Wednesday July 11, 2007
Dear Dr. Miller,
I actually just started reading your books and happend to find your homepage. I don´t have read your works yet and thus may be asking an unusefull question. If so, I would be glad if you just shortly pointed to one of your books where I can read the answer.
By thinking about your findings about childhood and upbringing of children, does one not has to come to think that *all *people do suffer during their childhood by one way or the other?
And that we therefor *all*, more or less, have a tendency for destructiveness and mistreatment as adults?
And how could that be overcome? Even the best parents that do seriously struggle to never mistreat or abuse their children but raise them in love and integrity, cannot help but being themselves often distressed and angry a.s.f. and thereby doing wrong to their children. One cannot live in our society (and there are societies on this planet that are even worse as to child mistreatment) and not being distressed. As I see my life in the last 7 years (I am 34, had I had children the age of my mother, that was 27, I would have a 7 year old child by now) – I am sure, had I had a child, I would have inflicted serious damage on her or him, even if I had tried my best. Because I was so unhappy myself! The only way to have a happy child may be to be a happy parent – but where do we get these?
The worklife, the environmental catastrophe, the politics, the disencouraging relation between men and women and the generations, the coldness of social interactions a.s.f. – no parent living in this world can avoid transporting these bad feelings on their children, even if they don´t want to. Really bad actions – like sexual abuse, slamming, mental mistreatment or neglect – are only the tip of the iceberg. As it seems, human society has always been so.
There are scholars, of course, that hold it has all to do with patriarchy and that there where times when children where raised differently. I used to embrace very strongly this “matriarchy-thesis”. I thought this must be the solution! Notwithstanding that nobody would take me for serious speaking of “matricentric societies” or whatever and that it seemed hard to really know what they might have been like.
But in the last few years, I have to come to think that this is more the new, feminist paradise myth, an ancient longing of human kind (or at least, of women) and not a historical truth.
Dear Dr. Miller, do you – after your decades of study and research – seriously think that we – as humans – are able to avoid these “wrongdoings” on our children and that this is not a “conditio humana” that we just cannot avoid?

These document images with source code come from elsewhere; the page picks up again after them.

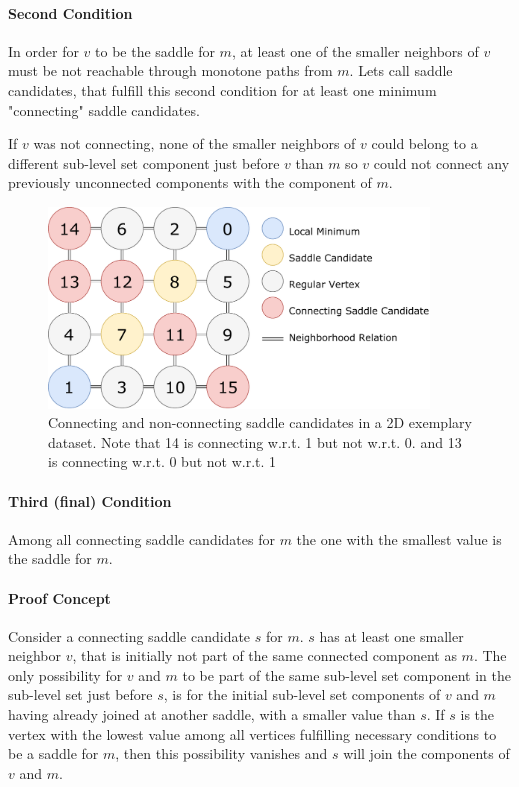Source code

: \documentclass{scrartcl}
\begin{document}
\paragraph{Second Condition} In order for \(v\) to be the saddle for \(m\), at least one of the smaller neighbors of \(v\) must be not reachable through monotone paths from \(m\). Lets call saddle candidates, that fulfill this second condition for at least one minimum "connecting" saddle candidates.

If \(v\) was not connecting, none of the smaller neighbors of \(v\) could belong to a different sub-level set component just before \(v\) than \(m\) so \(v\) could not connect any previously unconnected components with the component of \(m\).

\begin{figure}[h!]
\centering
\includegraphics[width=0.9\textwidth]{figures/ConnectedSaddleCandidates.pdf}
\caption{Connecting and non-connecting saddle candidates in a 2D exemplary dataset. Note that 14 is connecting w.r.t. 1 but not w.r.t. 0. and 13 is connecting w.r.t. 0 but not w.r.t. 1}
\label{fig:csc}
\end{figure}

\paragraph{Third (final) Condition} Among all connecting saddle candidates for \(m\) the one with the smallest value is the saddle for \(m\).

\paragraph{Proof Concept}
Consider a connecting saddle candidate \(s\) for \(m\). \(s\) has at least one smaller neighbor \(v\), that is initially not part of the same connected component as \(m\). The only possibility for \(v\) and \(m\) to be part of the same sub-level set component in the sub-level set just before \(s\), is for the initial sub-level set components of \(v\) and \(m\) having already joined at another saddle, with a smaller value than \(s\). If \(s\) is the vertex with the lowest value among all vertices fulfilling necessary conditions to be a saddle for \(m\), then this possibility vanishes and \(s\) will join the components of \(v\) and \(m\).
\end{document}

Even primates, it seems, do reprimand their children, also physically by pushing them back, shouting at them, kicking them or knocking them over the head. I have seen this in a documentary. Is there really hope that we can overcome this legacy?
I am not speaking of criminal actions but of the almost routine everydaylife neglect and mistreatment that come of stress, anger, time pressure, insecurity, unhappyness and so forth. Do your findings support the idea of a peaceful, integer, respectful childhood as a human possibility and not just as wishful thinking?

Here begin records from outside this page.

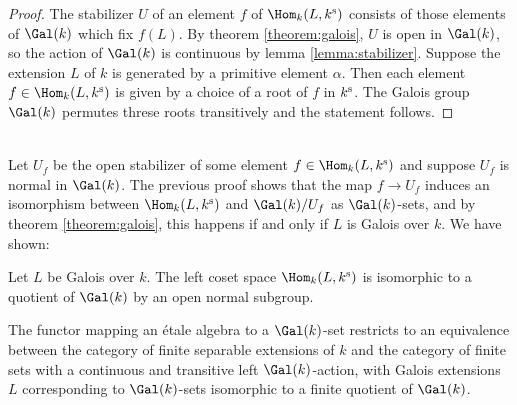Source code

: \begin{proof}
	The stabilizer $U$ of an element $f$ of $\Hom_k(L, k^\sep)$ consists of those elements of $\Gal(k)$ which fix $f(L)$. By theorem \ref{theorem:galois}, $U$ is open in $\Gal(k)$, so the action of $\Gal(k)$ is continuous by lemma \ref{lemma:stabilizer}. Suppose the extension $L$ of $k$ is generated by a primitive element $\alpha$. Then each element $f \in \Hom_k(L, k^\sep)$ is given by a choice of a root of $f$ in $k^{\text{s}}$. The Galois group $\Gal(k)$ permutes threse roots transitively and the statement follows.
\end{proof}\\

Let $U_f$ be the open stabilizer of some element $f \in \Hom_k(L, k^\sep)$ and suppose $U_f$ is normal in $\Gal(k)$. The previous proof shows that the map $f \to U_f$ induces an isomorphism between $\Hom_k(L, k^\sep)$ and $\Gal(k)/U_f$ as $\Gal(k)$-sets, and by theorem \ref{theorem:galois}, this happens if and only if $L$ is Galois over $k$. We have shown:

\begin{theorem}
	Let $L$ be Galois over $k$. The left coset space $\Hom_k(L, k^\sep)$ is isomorphic to a quotient of $\Gal(k)$ by an open normal subgroup.
\end{theorem}

\begin{theorem}
	The functor mapping an \'etale algebra to a $\Gal(k)$-set restricts to an equivalence between the category of finite separable extensions of $k$ and the category of finite sets with a continuous and transitive left $\Gal(k)$-action, with Galois extensions $L$ corresponding to $\Gal(k)$-sets isomorphic to a finite quotient of $\Gal(k)$.
\end{theorem}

I have longtime pondered why it is that most people mistreat their children and spouses, the ones we should love the most. That is a paradox of human society. I wonder what your explanation is to that.

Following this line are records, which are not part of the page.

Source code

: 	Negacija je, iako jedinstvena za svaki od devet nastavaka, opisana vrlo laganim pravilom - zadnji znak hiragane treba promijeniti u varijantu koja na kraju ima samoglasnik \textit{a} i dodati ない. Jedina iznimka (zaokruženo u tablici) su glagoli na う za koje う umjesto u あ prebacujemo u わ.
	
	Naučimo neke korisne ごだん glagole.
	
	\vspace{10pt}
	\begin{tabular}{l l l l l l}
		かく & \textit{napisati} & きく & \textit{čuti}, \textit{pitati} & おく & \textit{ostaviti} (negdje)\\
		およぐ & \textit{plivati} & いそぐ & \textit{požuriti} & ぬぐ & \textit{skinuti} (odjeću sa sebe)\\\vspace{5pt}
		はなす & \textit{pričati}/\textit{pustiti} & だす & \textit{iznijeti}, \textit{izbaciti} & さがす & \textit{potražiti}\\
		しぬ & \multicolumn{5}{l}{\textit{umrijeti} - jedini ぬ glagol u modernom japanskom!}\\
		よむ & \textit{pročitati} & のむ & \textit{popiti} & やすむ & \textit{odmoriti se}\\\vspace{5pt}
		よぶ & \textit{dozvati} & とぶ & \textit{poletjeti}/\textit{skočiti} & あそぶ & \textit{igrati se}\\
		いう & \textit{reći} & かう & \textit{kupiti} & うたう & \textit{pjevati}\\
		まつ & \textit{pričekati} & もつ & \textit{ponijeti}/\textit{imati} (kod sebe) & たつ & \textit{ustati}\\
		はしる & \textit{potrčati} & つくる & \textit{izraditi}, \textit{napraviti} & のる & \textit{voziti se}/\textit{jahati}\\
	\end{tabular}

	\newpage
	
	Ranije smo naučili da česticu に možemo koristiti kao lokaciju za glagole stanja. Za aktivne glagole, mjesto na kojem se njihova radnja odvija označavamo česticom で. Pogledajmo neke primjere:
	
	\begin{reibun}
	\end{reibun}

Yours very sincerely, H. D.
AM: Why are you asking me questions before you read anything of my work? My answer is: One repeats with one’s children the cruelties endured in the own childhood only as long as one denies that one was treated cruelly. If you know your history and don’t protect your parents (by saying that everybody MUST (???) be cruel), you will never abuse your child. Because you can have empathy for his or her emotional needs only if your feelings are not blocked in denial. To understand what I am saying here you can read my articles on this web site or – if you don’t have enough time – you can just read the first page of this web site.